## SUPPLIED DATA

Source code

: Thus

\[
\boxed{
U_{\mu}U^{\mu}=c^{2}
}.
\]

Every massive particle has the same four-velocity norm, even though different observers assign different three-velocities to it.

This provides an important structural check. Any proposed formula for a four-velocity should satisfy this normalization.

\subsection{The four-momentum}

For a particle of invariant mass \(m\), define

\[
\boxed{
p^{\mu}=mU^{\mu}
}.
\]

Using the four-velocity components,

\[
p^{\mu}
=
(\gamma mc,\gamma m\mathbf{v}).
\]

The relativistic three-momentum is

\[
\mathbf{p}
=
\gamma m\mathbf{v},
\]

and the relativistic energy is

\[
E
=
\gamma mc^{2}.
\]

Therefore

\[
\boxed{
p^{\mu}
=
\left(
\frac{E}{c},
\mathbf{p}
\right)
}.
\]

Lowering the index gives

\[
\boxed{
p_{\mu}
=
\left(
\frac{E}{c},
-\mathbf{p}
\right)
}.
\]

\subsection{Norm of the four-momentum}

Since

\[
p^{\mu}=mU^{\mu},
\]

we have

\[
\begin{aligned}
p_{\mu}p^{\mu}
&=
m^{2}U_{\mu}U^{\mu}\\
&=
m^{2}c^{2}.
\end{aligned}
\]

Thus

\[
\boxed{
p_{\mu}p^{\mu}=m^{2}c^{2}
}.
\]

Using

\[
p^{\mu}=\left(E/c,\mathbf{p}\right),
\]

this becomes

--

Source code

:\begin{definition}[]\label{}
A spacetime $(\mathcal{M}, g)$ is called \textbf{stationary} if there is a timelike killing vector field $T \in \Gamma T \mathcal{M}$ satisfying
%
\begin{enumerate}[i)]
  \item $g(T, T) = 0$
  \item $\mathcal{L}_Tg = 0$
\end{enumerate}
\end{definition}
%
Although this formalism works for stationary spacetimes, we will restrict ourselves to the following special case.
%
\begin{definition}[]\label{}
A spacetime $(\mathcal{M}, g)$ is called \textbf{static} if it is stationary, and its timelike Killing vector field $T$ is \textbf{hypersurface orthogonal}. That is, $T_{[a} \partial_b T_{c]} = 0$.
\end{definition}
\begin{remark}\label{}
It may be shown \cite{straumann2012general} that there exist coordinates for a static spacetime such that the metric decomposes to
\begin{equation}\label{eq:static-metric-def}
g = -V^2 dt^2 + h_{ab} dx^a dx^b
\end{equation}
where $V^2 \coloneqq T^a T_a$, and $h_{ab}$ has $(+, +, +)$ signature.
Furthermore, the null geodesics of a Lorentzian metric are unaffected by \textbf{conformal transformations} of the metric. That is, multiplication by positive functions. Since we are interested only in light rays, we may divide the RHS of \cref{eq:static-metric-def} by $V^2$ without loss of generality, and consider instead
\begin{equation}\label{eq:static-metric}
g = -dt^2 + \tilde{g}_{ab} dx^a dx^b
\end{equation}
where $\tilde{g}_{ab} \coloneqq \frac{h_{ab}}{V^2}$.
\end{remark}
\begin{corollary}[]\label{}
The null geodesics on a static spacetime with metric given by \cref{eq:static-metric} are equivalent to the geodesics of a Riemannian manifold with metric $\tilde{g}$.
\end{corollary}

## EXERCISE AIM
In the listing above, find the lines holding the word "three" and copy them.

## ANSWER TO THE EXERCISE
Every massive particle has the same four-velocity norm, even though different observers assign different three-velocities to it.
The relativistic three-momentum is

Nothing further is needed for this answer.